Regressemos
à manhã em que Nasser Evangelista, arrastado por um eco de sombrias
vozes, se lançou sobre Monte e o esfaqueou. Entre a confusão de
gente que se juntara à porta de Ludo, destacavam-se, como talvez se
recordem, dois personagens vestidos de preto. A velha senhora reparou
neles após a envergonhada fuga de Monte e a saída (também
apressada) de Baiacu. Reparou neles, mas não conseguiu saber o que
pretendiam, pois, entretanto, Daniel Benchimol começara a ler a
carta que Maria da Piedade Lourenço escrevera ao diretor do Jornal
de Angola.
Os
dois homens esperaram até o jornalista terminar. Testemunharam, em
silêncio, a aflição dela, as lágrimas enxugadas com as costas da
mão. Por fim, Daniel retirou-se, prometendo escrever a Maria da
Piedade, e os dois homens avançaram. O mais velho estendeu a mão a
Ludo, mas foi o mais novo quem falou:
Pedimos
licença para entrar, madrinha.
O
que desejam?
Jeremias
Carrasco tirou um caderno do bolso do casaco e escreveu rapidamente
nele. Mostrou-o a Ludo. A mulher abanou a cabeça:
Vejo
que é um caderno. As letras já não consigo ler. O senhor é mudo?
O
jovem leu alto:
Deixe-nos
entrar, por favor. Preciso do seu perdão, e da sua ajuda.
Ludo
encarou-os, teimosa:
Não
tenho onde vos sentar. Há trinta anos que não recebo visitas.
Jeremias
voltou a escrever, mostrando depois o caderno ao filho:
Ficaremos
de pé. O meu pai diz que as cadeiras, mesmo as melhores, não
melhoram as conversas.
Ludo
deixou-os entrar. Sabalu foi buscar quatro velhas latas de azeite.

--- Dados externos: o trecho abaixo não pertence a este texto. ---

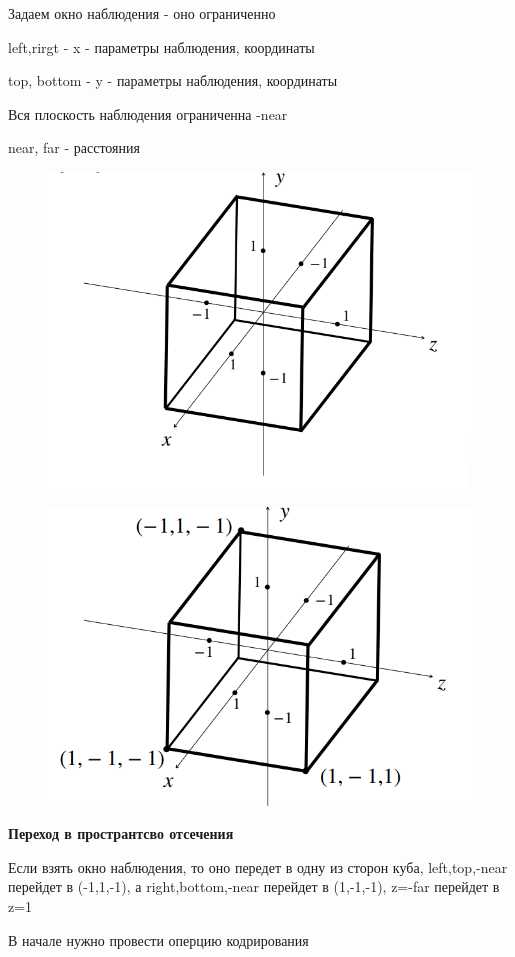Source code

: \documentclass{article}
\begin{document}
Задаем окно наблюдения - оно ограниченно 

left,rirgt - x - параметры наблюдения, координаты

top, bottom - y - параметры наблюдения, координаты

Вся плоскость наблюдения ограниченна -near

near, far - расстояния

\begin{figure} [H]
    \includegraphics[width=0.70\linewidth]{Снимок экрана 2025-04-07 122342.png}
\end{figure}


\begin{figure} [H]
    \includegraphics[width=0.70\linewidth]{Снимок экрана 2025-04-07 122403.png}
\end{figure}

\textbf{Переход в пространтсво отсечения}

Если взять окно наблюдения, то оно передет в одну из сторон куба, 
left,top,-near перейдет в (-1,1,-1), а
right,bottom,-near перейдет в (1,-1,-1),
z=-far перейдет в z=1

\vspace{1cm}

В начале нужно провести оперцию кодрирования
\end{document}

Sentaram-se nelas. Jeremias olhou com horror para o chão de cimento,
as paredes escuras, riscadas a carvão. Tirou o gorro da cabeça. O
crânio, rapado, brilhava na penumbra. Voltou a escrever no caderno.
A
sua irmã e o seu cunhado morreram num acidente de carro. – Leu o
filho: O responsável fui eu. Matei-os. Conheci o Velho Pico, no
Uíge, no início da guerra. Foi ele quem me procurou. Alguém lhe
falou de mim. Precisava da minha ajuda para dar uma golpada na
Diamang. Uma coisa limpa, bem feita, sem sangue nem confusões.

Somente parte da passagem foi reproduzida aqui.